JPS63126672A - Device for conducting ac arc welding by consumable electrode - Google Patents

Abstract

(57) [Summary] This bulletin contains application data before electronic filing, so abstract data is not recorded.

Description

DETAILED DESCRIPTION OF THE INVENTION Field of the Invention The present invention relates to arc welding, and more particularly to apparatus for performing alternating current arc welding with consumable electrodes.

The present invention can be utilized for power assisted manual arc welding of steels and their alloys using consumable electrodes.

It is known that during alternating current welding in the prior art electrode gap, short circuits are very likely to occur at the moment when the welding current passes through the zero point. This is because the electromagnetic force associated with the welding current ceases and affects the molten metal droplet of the electrode and the molten metal bath of the work piece being welded. The droplet therefore hangs along the axis of the electrode under gravity and the molten metal of the bath, which has already been forced out under the arc, approaches the droplet directly.

Such short circuits are due to interruptions in the welding process due to interruption of the supply energy from the welding transformer in this case (especially during welding with power assistance while mechanically feeding the wire electrode). ), such a short circuit lasts long enough that the unfused end face of the electrode sinks into the bath and touches its bottom. Immediately thereafter (when the maximum short circuit current value is reached)
, the electrode will burn out. This causes a significant amount of metal to be ejected from the bath and, in rare cases, interrupts the arc and interrupts the welding process.

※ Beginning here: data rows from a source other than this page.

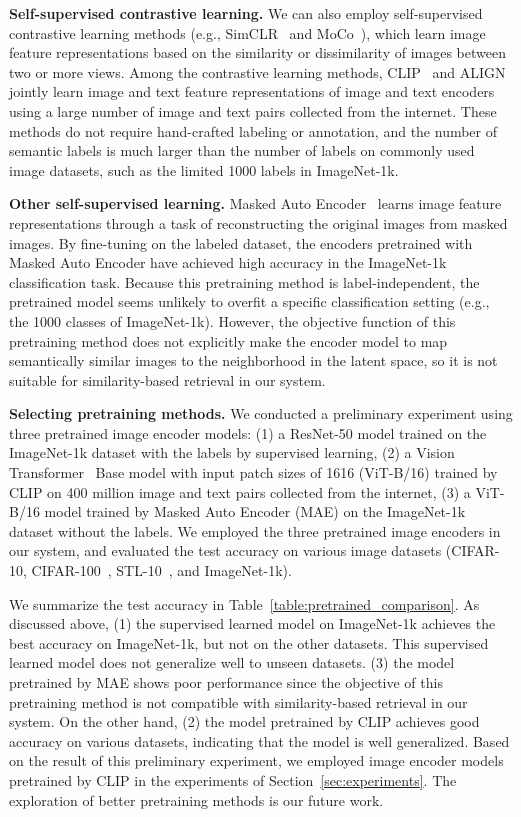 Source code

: \documentclass[runningheads]{llncs}
\begin{document}
\noindent
\textbf{Self-supervised contrastive learning.}
We can also employ self-supervised contrastive learning methods (e.g., SimCLR~\cite{SimCLR} and MoCo~\cite{MOCO,MOCOV2}), which learn image feature representations based on the similarity or dissimilarity of images between two or more views.
Among the contrastive learning methods, CLIP~\cite{CLIP} and ALIGN~\cite{ALIGN} 
jointly learn image and text feature representations of image and text encoders using a large number of image and text pairs collected from the internet.
These methods do not require hand-crafted labeling or annotation, and the number of semantic labels is much larger than the number of labels on commonly used image datasets, such as the limited 1000 labels in ImageNet-1k. 


\noindent
\textbf{Other self-supervised learning.}
Masked Auto Encoder~\cite{MAE} learns image feature representations through a task of reconstructing the original images from masked images. 
By fine-tuning on the labeled dataset, the encoders pretrained with Masked Auto Encoder have achieved high accuracy in the ImageNet-1k classification task.
Because this pretraining method is label-independent, the pretrained model seems unlikely to overfit a specific classification setting (e.g., the 1000 classes of ImageNet-1k).
However, the objective function of this pretraining method does not explicitly make the encoder model to map semantically similar images to the neighborhood in the latent space,
so it is not suitable for similarity-based retrieval in our system.


\noindent
\textbf{Selecting pretraining methods.}
We conducted a preliminary experiment using three pretrained image encoder models:
(1) a ResNet-50 model trained on the ImageNet-1k dataset with the labels by supervised learning,
(2) a Vision Transformer~\cite{ViT} Base model with input patch sizes of 1616 (ViT-B/16) trained by CLIP on 400 million image and text pairs collected from the internet,
(3) a ViT-B/16 model trained by Masked Auto Encoder (MAE) on the ImageNet-1k dataset without the labels.
We employed the three pretrained image encoders in our system, and evaluated the test accuracy on various image datasets (CIFAR-10, CIFAR-100~\cite{CIFAR10}, STL-10~\cite{STL10}, and ImageNet-1k).


We summarize the test accuracy in Table~\ref{table:pretrained_comparison}.
As discussed above, (1) the supervised learned model on ImageNet-1k achieves the best accuracy on ImageNet-1k, but not on the other datasets.
This supervised learned model does not generalize well to unseen datasets. 
(3) the model pretrained by MAE shows poor performance since the objective of this pretraining method is not compatible with similarity-based retrieval in our system.
On the other hand, (2) the model pretrained by CLIP achieves good accuracy on various datasets, indicating that the model is well generalized.
Based on the result of this preliminary experiment, we employed image encoder models pretrained by CLIP in the experiments of Section~\ref{sec:experiments}.
The exploration of better pretraining methods is our future work. 
\end{document}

Alternating current arc welding devices are known which are equipped with an arc stabilizer, which ensures that one discharge pulse of the switched capacitor passes through the electrode gap each time the welding current passes through the zero point ( Soviet inventor certificate Nα5
23769. 9100 on C1°B23, published in 1976). This pulse may prevent a short from occurring at that moment, but it may not be able to reignite the arc. Therefore, such a device stabilizes the arc of welding with non-consumable electrodes or manual welding with consumable electrodes when a short circuit in the electrode gap when the welding current passes through the zero point does not interrupt the welding process. It only stabilizes arc welding. Therefore, this device cannot be used to perform power assisted welding while mechanically feeding the electrode.

The most similar device to the present invention is a device that has an arc stabilization function and performs AC arc welding with a consumable electrode (USSR Inventor's Certificate Nα603521°C1, B23.9
106, published in 1978).

The device comprises a welding transformer with a secondary winding connected to an electrode gap, and a pulse generator having a power circuit connected in parallel with the electrode gap, the pulse generator comprising: a thyristor switch; It consists of a series circuit comprising a power supply winding and a switched capacitor, further comprising a control unit of a thyristor switch, which unit has a zero detector connected in parallel to the electrode gap and a control pulse former. have.

When the welding current passes through the zero point (with each change of polarity in the electrode gap), the zero detector responds to this change by generating a signal that is sent to the control pulse former, which causes the thyristor of the switch to one of them is ignited. The switched capacitor is therefore pulse charged through the electrode gap and the switched thyristor described above is blocked. During the next half of the welding current, when the polarity of the electrode gap changes again, the zero detector generates a signal that is sent to the control pulse former, which fires the second thyristor of the switch. . The switched capacitor is pulse charged through the electrode gap.

Therefore, one pulse passes through the electrode gap each time the welding current passes through the zero point.

In the case of power-assisted welding with consumable electrodes, this pulse can break the liquid metal bridge between the electrode and the workpiece that forms in the event of a short circuit, but cannot re-ignite the arc. I can't.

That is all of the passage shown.